Le plaisir de se cogner

- N: Et vous voyez une relation entre les mathématiques et cette période de votre enfance, cette façon de travailler seul …

- L: Peut-être … non; la vérité c'est que les mathématiques m'ont toujours apporté une joie d'honnêteté intellectuelle. Lorsque vous avez une activité proprement littéraire, vous vous auto-évaluez très mal et ceci pour l'enfant est proprement déplaisant. Ce que je trouvais extrêmement agréable en mathématiques, c'était que je me cognais durement; l'art de faire des mathématiques, aussi bien comme écolier que comme mathématicien, consiste souvent à "sécher" la moitié du temps. Quand on se cogne, on se cogne, mais quand on a vu une difficulté, triomphé d'elle, eh bien on est sûr d'y être arrivé. il y a une certaine objectivité.
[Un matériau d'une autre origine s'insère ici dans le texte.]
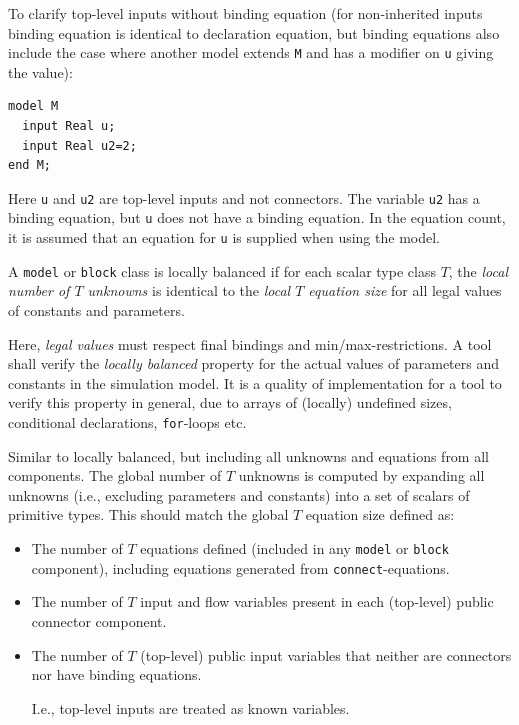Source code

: \begin{nonnormative}
To clarify top-level inputs without binding equation (for non-inherited inputs binding equation is identical to declaration equation, but binding equations also include the case where another model extends \lstinline!M! and has a modifier on \lstinline!u! giving the value):
\begin{lstlisting}[language=modelica]
model M
  input Real u;
  input Real u2=2;
end M;
\end{lstlisting}

Here \lstinline!u! and \lstinline!u2! are top-level inputs and not connectors.
The variable \lstinline!u2! has a binding equation, but \lstinline!u! does not have a binding equation.
In the equation count, it is assumed that an equation for \lstinline!u! is supplied when using the model.
\end{nonnormative}

\begin{definition}
A \lstinline!model! or \lstinline!block! class is locally balanced if for each scalar type class $T$, the \emph{local number of $T$ unknowns} is identical to the \emph{local $T$ equation size} for all legal values of constants and parameters.
\end{definition}

\begin{nonnormative}
Here, \emph{legal values} must respect final bindings and min/max-restrictions.
A tool shall verify the \emph{locally balanced} property for the actual values of parameters and constants in the simulation model.
It is a quality of implementation for a tool to verify this property in general, due to arrays of (locally) undefined sizes, conditional declarations, \lstinline!for!-loops etc.
\end{nonnormative}

\begin{definition}
Similar to locally balanced, but including all unknowns and equations from all components.
The global number of $T$ unknowns is computed by expanding all unknowns (i.e., excluding parameters and constants) into a set of scalars of primitive types.
This should match the global $T$ equation size defined as:
\begin{itemize}
\item
  The number of $T$ equations defined (included in any \lstinline!model! or \lstinline!block! component), including equations generated from \lstinline!connect!-equations.
\item
  The number of $T$ input and flow variables present in each (top-level) public connector component.
\item
  The number of $T$ (top-level) public input variables that neither are connectors nor have binding equations.
  \begin{nonnormative}
  I.e., top-level inputs are treated as known variables.
  \end{nonnormative}
\end{itemize}
\end{definition}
Avec l'âge, j'ai appris que ce n'était pas seulement cette objectivité qui était importante, il y a à l'intérieur des mathématiques ... un jugement de valeur qui vous dit si certaines mathématiques sont belles et fécondes, ont une valeur ... mais, de toutes façons, elles sont ou elles ne sont pas? ... Ce qui est beaucoup plus difficile pour d'autres activités intellectuelles.

- N: Il y avait un certain plaisir, autrement dit, à se cogner contre quelque chose.

- L: C'était un très grand plaisir de se cogner.

 

La sécurité apportée par les mathématiques

- N: Pourquoi ?

- L: Pourquoi ... parce que vous ne vous battez pas avec des fantômes ... Vous vous battez avec votre esprit fonctionnant dans les réalités et quand les choses ne vont pas, vous vous en apercevez durement. Ce qui est un motif de sécurité et non pas d'insécurité.

- N: Se battre avec son esprit, autrement dit.

- L: Se battre avec son esprit, dans la mesure où votre esprit est l'esprit de tout le monde. Le fait que votre esprit ait vocation universelle est probablement très sécurisant.